>>

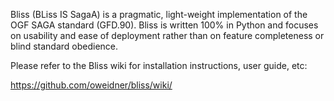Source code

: Bliss (BLiss IS SagaA) is a pragmatic, light-weight implementation of the
OGF SAGA standard (GFD.90). Bliss is written 100% in Python and focuses on 
usability and ease of deployment rather than on feature completeness or blind 
standard obedience.

Please refer to the Bliss wiki for installation instructions, user guide, etc:

  https://github.com/oweidner/bliss/wiki/
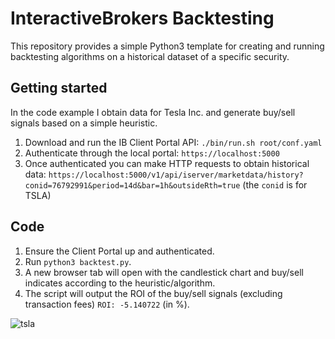 # InteractiveBrokers Backtesting

This repository provides a simple Python3 template for creating and running backtesting algorithms on a historical dataset of a specific security.

## Getting started
In the code example I obtain data for Tesla Inc. and generate buy/sell signals based on a simple heuristic.

1. Download and run the IB Client Portal API: `./bin/run.sh root/conf.yaml`
2. Authenticate through the local portal: `https://localhost:5000`
3. Once authenticated you can make HTTP requests to obtain historical data: `https://localhost:5000/v1/api/iserver/marketdata/history?conid=76792991&period=14d&bar=1h&outsideRth=true` (the `conid` is for TSLA)

## Code
1. Ensure the Client Portal up and authenticated.
2. Run `python3 backtest.py`.
3. A new browser tab will open with the candlestick chart and buy/sell indicates according to the heuristic/algorithm.
4. The script will output the ROI of the buy/sell signals (excluding transaction fees) `ROI: -5.140722` (in %).

![tsla](https://github.com/inevolin/InteractiveBrokers-backtesting/assets/53948000/ab29e8d1-ed60-4fcf-b336-7ed28e402880)
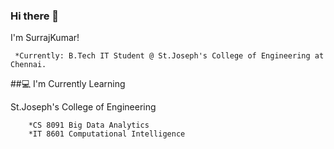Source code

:### Hi there 👋

I'm SurrajKumar!

     *Currently: B.Tech IT Student @ St.Joseph's College of Engineering at Chennai.
  
##:computer:  I'm Currently Learning
    
St.Joseph's College of Engineering

        *CS 8091 Big Data Analytics
        *IT 8601 Computational Intelligence 




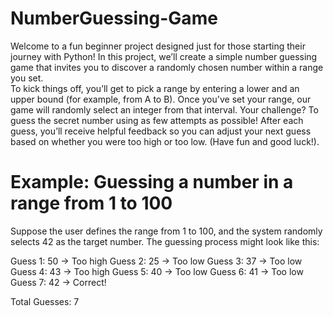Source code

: # NumberGuessing-Game
Welcome to a fun beginner project designed just for those starting their journey with Python! In this project, we’ll create a simple number guessing game that invites you to discover a randomly chosen number within a range you set.
<br>
To kick things off, you’ll get to pick a range by entering a lower and an upper bound (for example, from A to B). Once you've set your range, our game will randomly select an integer from that interval. Your challenge? To guess the secret number using as few attempts as possible! After each guess, you’ll receive helpful feedback so you can adjust your next guess based on whether you were too high or too low. (Have fun and good luck!).
<br>
# Example: Guessing a number in a range from 1 to 100
<p>Suppose the user defines the range from 1 to 100, and the system randomly selects 42 as the target number. The guessing process might look like this:

Guess 1: 50 → Too high
Guess 2: 25 → Too low
Guess 3: 37 → Too low
Guess 4: 43 → Too high
Guess 5: 40 → Too low
Guess 6: 41 → Too low
Guess 7: 42 → Correct!

Total Guesses: 7
</p>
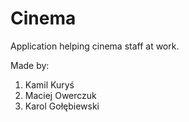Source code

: # Cinema

Application helping cinema staff at work.

Made by:
1. Kamil Kuryś
2. Maciej Owerczuk
3. Karol Gołębiewski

<<

(PROBLEM TO SOLVE): Looking at the entries above, work out how many lines include the word "will" and reply with that number alone.

(ANSWER SECTION): 3